Setup: ABCD is a parallelogram (a 'parallelogrammic area' — a quadrilateral with both pairs of opposite sides parallel: AB ∥ DC and AD ∥ BC). We must prove three things: (1) opposite sides are equal (AB = DC and AD = BC), (2) opposite angles are equal (∠DAB = ∠BCD and ∠ABC = ∠CDA), and (3) the diagonal BD bisects the area (triangle ABD = triangle CDB in area).

Approach: Euclid draws the diagonal BD (connecting opposite vertices A's neighbor B to D).
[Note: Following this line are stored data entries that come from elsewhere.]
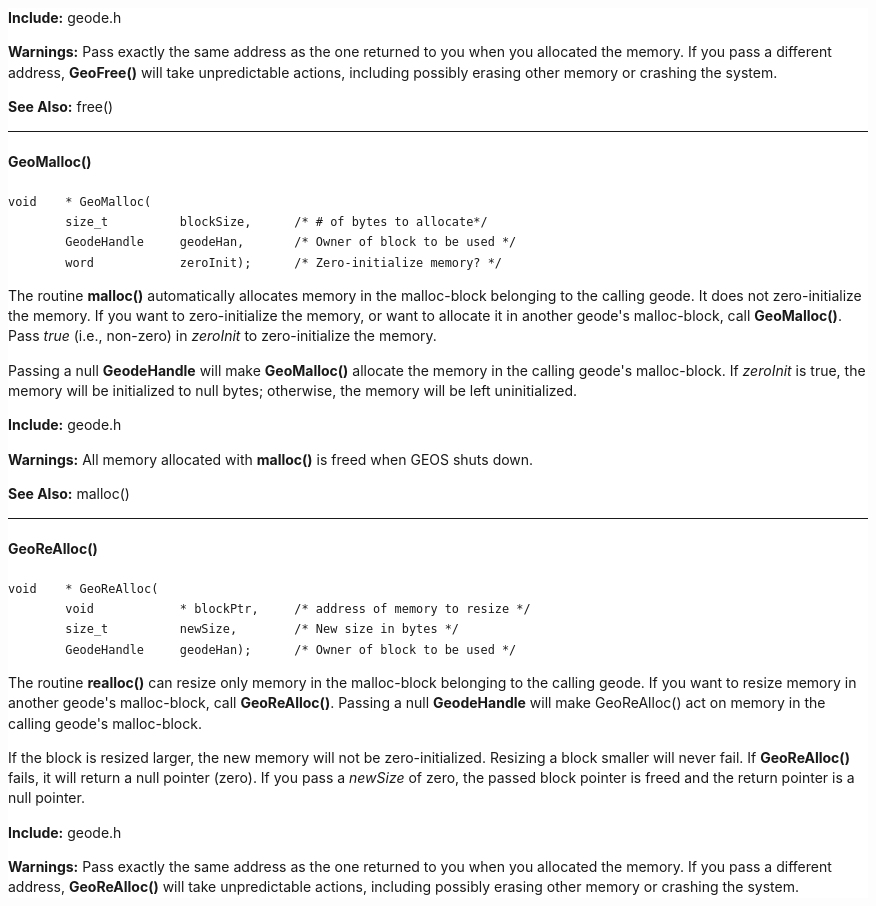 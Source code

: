 **Include:** geode.h

**Warnings:** Pass exactly the same address as the one returned to you when you allocated 
the memory. If you pass a different address, **GeoFree()** will take 
unpredictable actions, including possibly erasing other memory or crashing 
the system.

**See Also:** free()

----------
#### GeoMalloc()
	void	* GeoMalloc(
			size_t			blockSize,		/* # of bytes to allocate*/
			GeodeHandle		geodeHan,		/* Owner of block to be used */
			word			zeroInit);		/* Zero-initialize memory? */

The routine **malloc()** automatically allocates memory in the malloc-block 
belonging to the calling geode. It does not zero-initialize the memory. If you 
want to zero-initialize the memory, or want to allocate it in another geode's 
malloc-block, call **GeoMalloc()**. Pass *true* (i.e., non-zero) in *zeroInit* to 
zero-initialize the memory.

Passing a null **GeodeHandle** will make **GeoMalloc()** allocate the memory 
in the calling geode's malloc-block. If *zeroInit* is true, the memory will be 
initialized to null bytes; otherwise, the memory will be left uninitialized.

**Include:** geode.h

**Warnings:** All memory allocated with **malloc()** is freed when GEOS shuts down.

**See Also:** malloc()

----------
#### GeoReAlloc()
	void	* GeoReAlloc(
			void			* blockPtr,		/* address of memory to resize */
			size_t			newSize,		/* New size in bytes */
			GeodeHandle		geodeHan);		/* Owner of block to be used */

The routine **realloc()** can resize only memory in the malloc-block belonging 
to the calling geode. If you want to resize memory in another geode's 
malloc-block, call **GeoReAlloc()**. Passing a null **GeodeHandle** will make 
GeoReAlloc() act on memory in the calling geode's malloc-block.

If the block is resized larger, the new memory will not be zero-initialized. 
Resizing a block smaller will never fail. If **GeoReAlloc()** fails, it will return 
a null pointer (zero). If you pass a *newSize* of zero, the passed block pointer 
is freed and the return pointer is a null pointer.

**Include:** geode.h

**Warnings:** Pass exactly the same address as the one returned to you when you allocated 
the memory. If you pass a different address, **GeoReAlloc()** will take 
unpredictable actions, including possibly erasing other memory or crashing 
the system.
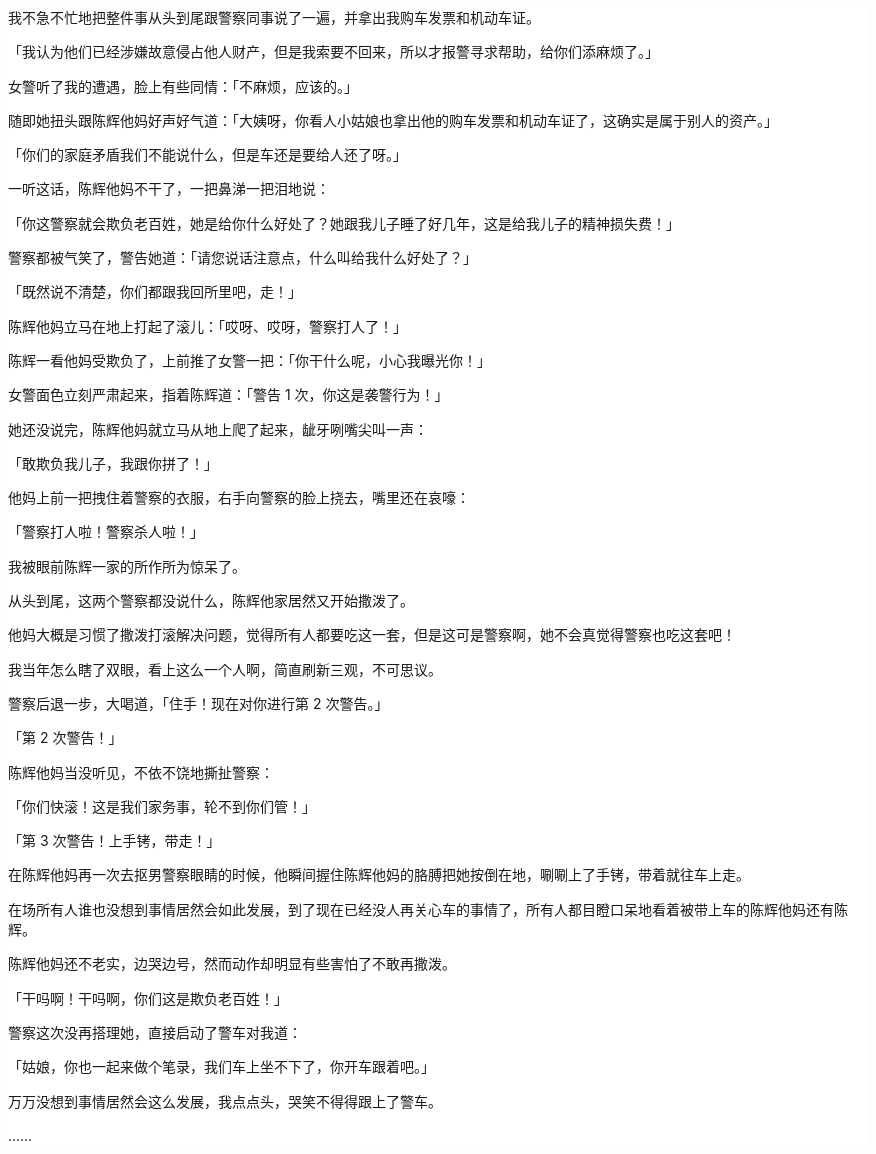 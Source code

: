 我不急不忙地把整件事从头到尾跟警察同事说了一遍，并拿出我购车发票和机动车证。

「我认为他们已经涉嫌故意侵占他人财产，但是我索要不回来，所以才报警寻求帮助，给你们添麻烦了。」

女警听了我的遭遇，脸上有些同情：「不麻烦，应该的。」

随即她扭头跟陈辉他妈好声好气道：「大姨呀，你看人小姑娘也拿出他的购车发票和机动车证了，这确实是属于别人的资产。」

「你们的家庭矛盾我们不能说什么，但是车还是要给人还了呀。」

一听这话，陈辉他妈不干了，一把鼻涕一把泪地说：

「你这警察就会欺负老百姓，她是给你什么好处了？她跟我儿子睡了好几年，这是给我儿子的精神损失费！」

警察都被气笑了，警告她道：「请您说话注意点，什么叫给我什么好处了？」

「既然说不清楚，你们都跟我回所里吧，走！」

陈辉他妈立马在地上打起了滚儿：「哎呀、哎呀，警察打人了！」

陈辉一看他妈受欺负了，上前推了女警一把：「你干什么呢，小心我曝光你！」

女警面色立刻严肃起来，指着陈辉道：「警告 1 次，你这是袭警行为！」

她还没说完，陈辉他妈就立马从地上爬了起来，龇牙咧嘴尖叫一声：

「敢欺负我儿子，我跟你拼了！」

他妈上前一把拽住着警察的衣服，右手向警察的脸上挠去，嘴里还在哀嚎：

「警察打人啦！警察杀人啦！」

我被眼前陈辉一家的所作所为惊呆了。

从头到尾，这两个警察都没说什么，陈辉他家居然又开始撒泼了。

他妈大概是习惯了撒泼打滚解决问题，觉得所有人都要吃这一套，但是这可是警察啊，她不会真觉得警察也吃这套吧！

我当年怎么瞎了双眼，看上这么一个人啊，简直刷新三观，不可思议。

警察后退一步，大喝道，「住手！现在对你进行第 2 次警告。」

「第 2 次警告！」

陈辉他妈当没听见，不依不饶地撕扯警察：

「你们快滚！这是我们家务事，轮不到你们管！」

「第 3 次警告！上手铐，带走！」

在陈辉他妈再一次去抠男警察眼睛的时候，他瞬间握住陈辉他妈的胳膊把她按倒在地，唰唰上了手铐，带着就往车上走。

在场所有人谁也没想到事情居然会如此发展，到了现在已经没人再关心车的事情了，所有人都目瞪口呆地看着被带上车的陈辉他妈还有陈辉。

陈辉他妈还不老实，边哭边号，然而动作却明显有些害怕了不敢再撒泼。

「干吗啊！干吗啊，你们这是欺负老百姓！」

警察这次没再搭理她，直接启动了警车对我道：

「姑娘，你也一起来做个笔录，我们车上坐不下了，你开车跟着吧。」

万万没想到事情居然会这么发展，我点点头，哭笑不得得跟上了警车。

……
Since AB is parallel to DC and AD is parallel to BC, the diagonal acts as a transversal for both pairs of parallels, generating two pairs of equal alternate interior angles. This gives enough angle equalities to prove the two triangles formed by the diagonal are congruent (ASA via Proposition 26), from which all three results follow.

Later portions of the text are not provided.